Falcon leaned against the doorframe, tablet in hand. “You know, the National Guard is completely overwhelmed in North Carolina. Peggy’s rain just will not stop, mudslides, flash floods. They’re begging for specialized support: swift-water rescue, vertical extraction, high-angle ops. Basic mountaineering stuff.”
Hurricane, standing near Grizzly, added quietly, “Terrain is brutal. Dense forests, steep ridges. Perfect for cold weather and high altitude refresher training.”
Grizzly glanced at Picasso, nodding once. “They want us to run a joint SAR exercise. Real-world conditions, tactical stress. Good for training, great for them.”
Picasso kept his back to them, drying his hair with a towel, but he caught the undercurrent in their words. He knew where this was going. The news had been impossible to ignore during brief meal breaks.
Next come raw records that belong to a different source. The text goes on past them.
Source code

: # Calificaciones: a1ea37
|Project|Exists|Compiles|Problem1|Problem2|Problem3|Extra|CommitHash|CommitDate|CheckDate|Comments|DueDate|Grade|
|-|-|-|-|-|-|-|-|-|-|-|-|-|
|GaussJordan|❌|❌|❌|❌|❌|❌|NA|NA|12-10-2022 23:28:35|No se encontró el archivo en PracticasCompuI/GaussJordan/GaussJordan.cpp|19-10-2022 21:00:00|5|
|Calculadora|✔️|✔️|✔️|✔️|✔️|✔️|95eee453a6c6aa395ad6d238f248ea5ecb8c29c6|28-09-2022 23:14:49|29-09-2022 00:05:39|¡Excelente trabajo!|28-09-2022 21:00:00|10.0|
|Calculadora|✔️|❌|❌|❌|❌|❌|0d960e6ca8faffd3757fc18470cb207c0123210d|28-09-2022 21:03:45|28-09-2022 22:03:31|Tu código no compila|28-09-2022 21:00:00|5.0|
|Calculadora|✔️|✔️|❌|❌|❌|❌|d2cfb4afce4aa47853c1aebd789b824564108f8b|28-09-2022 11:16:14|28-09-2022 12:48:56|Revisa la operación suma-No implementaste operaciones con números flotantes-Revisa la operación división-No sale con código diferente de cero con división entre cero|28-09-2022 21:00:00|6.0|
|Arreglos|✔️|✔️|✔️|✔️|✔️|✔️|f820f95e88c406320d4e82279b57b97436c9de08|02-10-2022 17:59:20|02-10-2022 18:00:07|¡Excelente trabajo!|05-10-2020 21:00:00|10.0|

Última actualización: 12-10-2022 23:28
The Blue Ridge was turning into a mess, and Gabriella was probably buried in it.
Reef stepped forward, voice low but clear. “Commander Bennett wants a unit to handle the refresher training. Somewhere with ‘unique, real-world stress test environments.’ Dense forest, swift water, vertical climbs.”
Falcon’s usually sharp eyes were serious. “It’s manageable. We get our training hours, help out where it counts. Two birds, one stone.”
Picasso finally turned to face them, meeting each gaze. He saw more than strategy and tactics. They wanted to pull him back from the edge. From himself.
He nodded once, subtle but full of meaning. “Get the brief ready. I’ll take it to the Commander.”
Hurricane cracked a brief smile. “About time, Chief.”